• **Task item**
Look through the records below and copy each line that includes the word "perfil".

• **Data for processing**
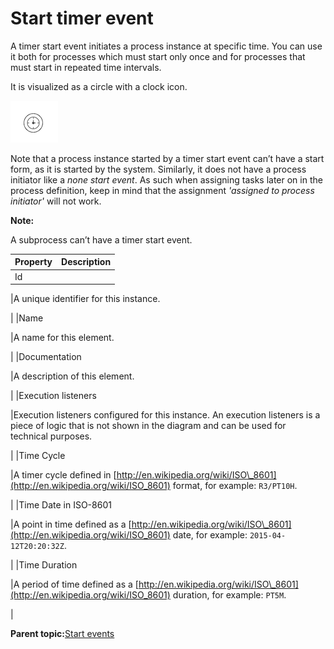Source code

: # Start timer event

A timer start event initiates a process instance at specific time. You can use it both for processes which must start only once and for processes that must start in repeated time intervals.

It is visualized as a circle with a clock icon.

![image](../images/bpmn.timer-start-event.png)

Note that a process instance started by a timer start event can’t have a start form, as it is started by the system. Similarly, it does not have a process initiator like a *none start event*. As such when assigning tasks later on in the process definition, keep in mind that the assignment *'assigned to process initiator'* will not work.

**Note:**

A subprocess can’t have a timer start event.

|Property|Description|
|--------|-----------|
|Id

|A unique identifier for this instance.

|
|Name

|A name for this element.

|
|Documentation

|A description of this element.

|
|Execution listeners

|Execution listeners configured for this instance. An execution listeners is a piece of logic that is not shown in the diagram and can be used for technical purposes.

|
|Time Cycle

|A timer cycle defined in [http://en.wikipedia.org/wiki/ISO\_8601](http://en.wikipedia.org/wiki/ISO_8601) format, for example: `R3/PT10H`.

|
|Time Date in ISO-8601

|A point in time defined as a [http://en.wikipedia.org/wiki/ISO\_8601](http://en.wikipedia.org/wiki/ISO_8601) date, for example: `2015-04-12T20:20:32Z`.

|
|Time Duration

|A period of time defined as a [http://en.wikipedia.org/wiki/ISO\_8601](http://en.wikipedia.org/wiki/ISO_8601) duration, for example: `PT5M`.

|

**Parent topic:**[Start events](../topics/start_events.md)

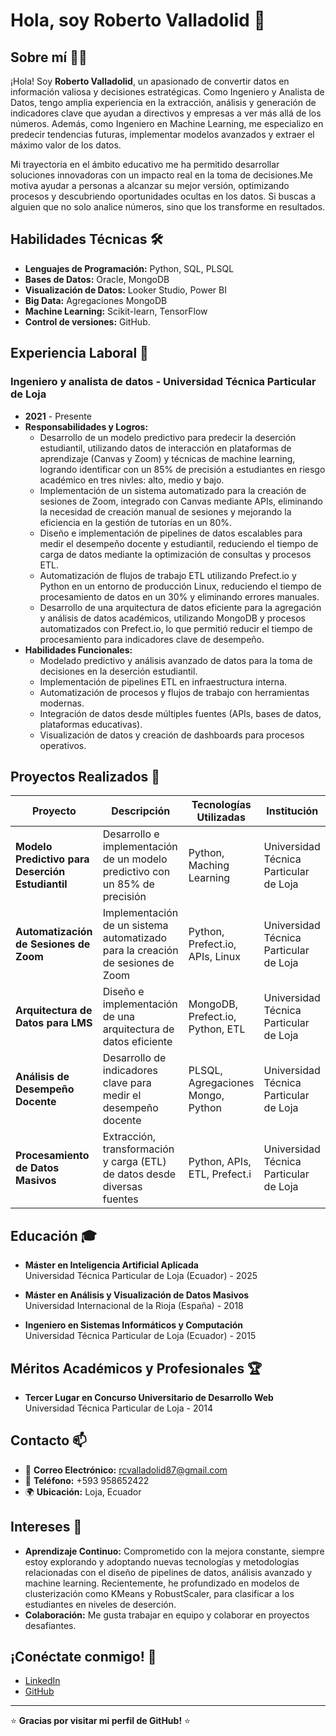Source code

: # Hola, soy Roberto Valladolid 👋

<!--
**robertovalladolid/robertovalladolid** es un repositorio especial porque su `README.md` (este archivo) aparece en tu perfil de GitHub.
-->

## Sobre mí 👨‍💻

¡Hola! Soy **Roberto Valladolid**, un apasionado de convertir datos en información valiosa y decisiones estratégicas. Como Ingeniero y Analista de Datos, tengo amplia experiencia en la extracción, análisis y generación de indicadores clave que ayudan a directivos y empresas a ver más allá de los números. Además, como Ingeniero en Machine Learning, me especializo en predecir tendencias futuras, implementar modelos avanzados y extraer el máximo valor de los datos. 

Mi trayectoria en el ámbito educativo me ha permitido desarrollar soluciones innovadoras con un impacto real en la toma de decisiones.Me motiva ayudar a personas a alcanzar su mejor versión, optimizando procesos y descubriendo oportunidades ocultas en los datos. Si buscas a alguien que no solo analice números, sino que los transforme en resultados.

## Habilidades Técnicas 🛠️

- **Lenguajes de Programación:** Python, SQL, PLSQL
- **Bases de Datos:** Oracle, MongoDB
- **Visualización de Datos:** Looker Studio, Power BI
- **Big Data:** Agregaciones MongoDB
- **Machine Learning:** Scikit-learn, TensorFlow
- **Control de versiones:** GitHub.

## Experiencia Laboral 💼

### **Ingeniero y analista de datos** - Universidad Técnica Particular de Loja
- **2021** - Presente
- **Responsabilidades y Logros:**
  - Desarrollo de un modelo predictivo para predecir la deserción estudiantil, utilizando datos de interacción en plataformas de aprendizaje (Canvas y Zoom) y técnicas de machine learning, logrando identificar con un 85% de precisión a estudiantes en riesgo académico en tres nivles: alto, medio y bajo.
  - Implementación de un sistema automatizado para la creación de sesiones de Zoom, integrado con Canvas mediante APIs, eliminando la necesidad de creación manual de sesiones y mejorando la eficiencia en la gestión de tutorías en un 80%.
  - Diseño e implementación de pipelines de datos escalables para medir el desempeño docente y estudiantil, reduciendo el tiempo de carga de datos mediante la optimización de consultas y procesos ETL.
  - Automatización de flujos de trabajo ETL utilizando Prefect.io y Python en un entorno de producción Linux, reduciendo el tiempo de procesamiento de datos en un 30% y eliminando errores manuales.
  - Desarrollo de una arquitectura de datos eficiente para la agregación y análisis de datos académicos, utilizando MongoDB y procesos automatizados con Prefect.io, lo que permitió reducir el tiempo de procesamiento para indicadores clave de desempeño.
- **Habilidades Funcionales:**
  - Modelado predictivo y análisis avanzado de datos para la toma de decisiones en la deserción estudiantil.
  - Implementación de pipelines ETL en infraestructura interna.
  - Automatización de procesos y flujos de trabajo con herramientas modernas.
  - Integración de datos desde múltiples fuentes (APIs, bases de datos, plataformas educativas).
  - Visualización de datos y creación de dashboards para procesos operativos.

## Proyectos Realizados 📂

| **Proyecto**                                      | **Descripción**                                                                 | **Tecnologías Utilizadas**        | **Institución**                        |
|---------------------------------------------------|---------------------------------------------------------------------------------|-----------------------------------|----------------------------------------|
| **Modelo Predictivo para Deserción Estudiantil**  | Desarrollo e implementación de un modelo predictivo con un 85% de precisión     | Python, Maching Learning          | Universidad Técnica Particular de Loja |
| **Automatización de Sesiones de Zoom**            | Implementación de un sistema automatizado para la creación de sesiones de Zoom  | Python, Prefect.io, APIs, Linux   | Universidad Técnica Particular de Loja |
| **Arquitectura de Datos para LMS**                | Diseño e implementación de una arquitectura de datos eficiente                  | MongoDB, Prefect.io, Python, ETL  | Universidad Técnica Particular de Loja |
| **Análisis de Desempeño Docente**                 | Desarrollo de indicadores clave para medir el desempeño docente                 | PLSQL, Agregaciones Mongo, Python | Universidad Técnica Particular de Loja |
| **Procesamiento de Datos Masivos**                | Extracción, transformación y carga (ETL) de datos desde diversas fuentes        | Python, APIs, ETL, Prefect.i      | Universidad Técnica Particular de Loja |

## Educación 🎓

- **Máster en Inteligencia Artificial Aplicada**  
  Universidad Técnica Particular de Loja (Ecuador) - 2025

- **Máster en Análisis y Visualización de Datos Masivos**  
  Universidad Internacional de la Rioja (España) - 2018

- **Ingeniero en Sistemas Informáticos y Computación**  
  Universidad Técnica Particular de Loja (Ecuador) - 2015

## Méritos Académicos y Profesionales 🏆

- **Tercer Lugar en Concurso Universitario de Desarrollo Web**  
  Universidad Técnica Particular de Loja - 2014

## Contacto 📫

- 📧 **Correo Electrónico:** [rcvalladolid87@gmail.com](mailto:rcvalladolid87@gmail.com)
- 📱 **Teléfono:** +593 958652422
- 🌍 **Ubicación:** Loja, Ecuador

## Intereses 🌱

- **Aprendizaje Continuo:** Comprometido con la mejora constante, siempre estoy explorando y adoptando nuevas tecnologías y metodologías relacionadas con el diseño de pipelines de datos, análisis avanzado y machine learning. Recientemente, he profundizado en modelos de clusterización como KMeans y RobustScaler, para clasificar a los estudiantes en niveles de deserción.
- **Colaboración:** Me gusta trabajar en equipo y colaborar en proyectos desafiantes.

## ¡Conéctate conmigo! 🤝

- [LinkedIn](https://www.linkedin.com/in/rcvalladolid/)
- [GitHub](https://github.com/robertovalladolid)

---

⭐️ **Gracias por visitar mi perfil de GitHub!** ⭐️

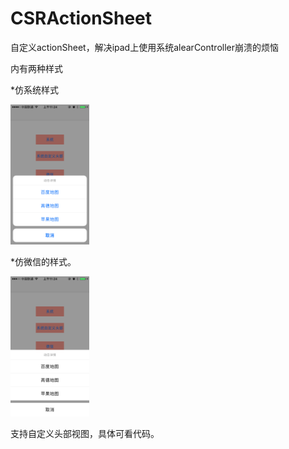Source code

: # CSRActionSheet
自定义actionSheet，解决ipad上使用系统alearController崩溃的烦恼

内有两种样式

*仿系统样式

 <img src="https://github.com/CSRPackage/CSRActionSheet/blob/master/2.png" width="25%" height="25%">
 
*仿微信的样式。

 <img src="https://github.com/CSRPackage/CSRActionSheet/blob/master/1.png" width="25%" height="25%">
 
支持自定义头部视图，具体可看代码。
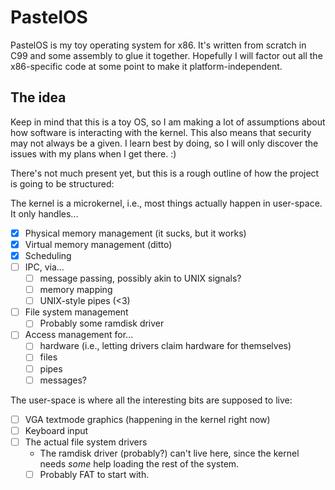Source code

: # PastelOS

PastelOS is my toy operating system for x86.
It's written from scratch in C99 and some assembly to glue it together.
Hopefully I will factor out all the x86-specific code at some point to make it platform-independent.

## The idea

Keep in mind that this is a toy OS, so I am making a lot of assumptions about how software is interacting with the kernel.
This also means that security may not always be a given.
I learn best by doing, so I will only discover the issues with my plans when I get there. :)

There's not much present yet, but this is a rough outline of how the project is going to be structured:

The kernel is a microkernel, i.e., most things actually happen in user-space. It only handles...

- [x] Physical memory management (it sucks, but it works)
- [x] Virtual memory management (ditto)
- [x] Scheduling
- [ ] IPC, via...
    - [ ] message passing, possibly akin to UNIX signals?
    - [ ] memory mapping
    - [ ] UNIX-style pipes (<3)
- [ ] File system management
    - [ ] Probably some ramdisk driver
- [ ] Access management for...
    - [ ] hardware (i.e., letting drivers claim hardware for themselves)
    - [ ] files
    - [ ] pipes
    - [ ] messages?

The user-space is where all the interesting bits are supposed to live:

- [ ] VGA textmode graphics (happening in the kernel right now)
- [ ] Keyboard input
- [ ] The actual file system drivers
    - The ramdisk driver (probably?) can't live here, since the kernel needs *some* help
      loading the rest of the system.
    - [ ] Probably FAT to start with.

• **Exercise solution**
**robertovalladolid/robertovalladolid** es un repositorio especial porque su `README.md` (este archivo) aparece en tu perfil de GitHub.
⭐️ **Gracias por visitar mi perfil de GitHub!** ⭐️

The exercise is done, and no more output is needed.